▸ **Stored dataset items**:
================

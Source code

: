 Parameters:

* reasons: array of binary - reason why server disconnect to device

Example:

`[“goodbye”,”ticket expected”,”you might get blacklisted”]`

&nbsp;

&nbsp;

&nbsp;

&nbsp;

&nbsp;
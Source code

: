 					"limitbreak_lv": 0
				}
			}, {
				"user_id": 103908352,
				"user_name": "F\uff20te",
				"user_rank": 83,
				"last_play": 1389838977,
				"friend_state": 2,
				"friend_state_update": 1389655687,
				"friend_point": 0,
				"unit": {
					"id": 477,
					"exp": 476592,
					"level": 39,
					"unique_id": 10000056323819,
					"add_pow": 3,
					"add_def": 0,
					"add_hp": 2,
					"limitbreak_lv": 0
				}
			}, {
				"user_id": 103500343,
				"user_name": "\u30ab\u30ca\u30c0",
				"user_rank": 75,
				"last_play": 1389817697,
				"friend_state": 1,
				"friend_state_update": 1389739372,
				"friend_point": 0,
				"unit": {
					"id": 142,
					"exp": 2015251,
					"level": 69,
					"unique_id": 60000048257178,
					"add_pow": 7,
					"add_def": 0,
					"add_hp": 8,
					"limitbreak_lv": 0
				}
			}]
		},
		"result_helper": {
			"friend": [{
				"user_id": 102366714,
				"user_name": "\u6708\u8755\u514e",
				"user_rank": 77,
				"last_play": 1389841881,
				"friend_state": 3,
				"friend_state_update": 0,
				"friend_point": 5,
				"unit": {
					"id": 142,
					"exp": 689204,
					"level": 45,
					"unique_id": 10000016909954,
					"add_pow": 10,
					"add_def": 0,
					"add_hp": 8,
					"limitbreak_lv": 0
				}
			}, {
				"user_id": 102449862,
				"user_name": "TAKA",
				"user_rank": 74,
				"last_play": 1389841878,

================

Write out the records in full, word for word.

Source code

: Parameters:

* reasons: array of binary - reason why server disconnect to device

Example:

`[“goodbye”,”ticket expected”,”you might get blacklisted”]`

&nbsp;

&nbsp;

&nbsp;

&nbsp;

&nbsp;
Source code

: 					"limitbreak_lv": 0
				}
			}, {
				"user_id": 103908352,
				"user_name": "F\uff20te",
				"user_rank": 83,
				"last_play": 1389838977,
				"friend_state": 2,
				"friend_state_update": 1389655687,
				"friend_point": 0,
				"unit": {
					"id": 477,
					"exp": 476592,
					"level": 39,
					"unique_id": 10000056323819,
					"add_pow": 3,
					"add_def": 0,
					"add_hp": 2,
					"limitbreak_lv": 0
				}
			}, {
				"user_id": 103500343,
				"user_name": "\u30ab\u30ca\u30c0",
				"user_rank": 75,
				"last_play": 1389817697,
				"friend_state": 1,
				"friend_state_update": 1389739372,
				"friend_point": 0,
				"unit": {
					"id": 142,
					"exp": 2015251,
					"level": 69,
					"unique_id": 60000048257178,
					"add_pow": 7,
					"add_def": 0,
					"add_hp": 8,
					"limitbreak_lv": 0
				}
			}]
		},
		"result_helper": {
			"friend": [{
				"user_id": 102366714,
				"user_name": "\u6708\u8755\u514e",
				"user_rank": 77,
				"last_play": 1389841881,
				"friend_state": 3,
				"friend_state_update": 0,
				"friend_point": 5,
				"unit": {
					"id": 142,
					"exp": 689204,
					"level": 45,
					"unique_id": 10000016909954,
					"add_pow": 10,
					"add_def": 0,
					"add_hp": 8,
					"limitbreak_lv": 0
				}
			}, {
				"user_id": 102449862,
				"user_name": "TAKA",
				"user_rank": 74,
				"last_play": 1389841878,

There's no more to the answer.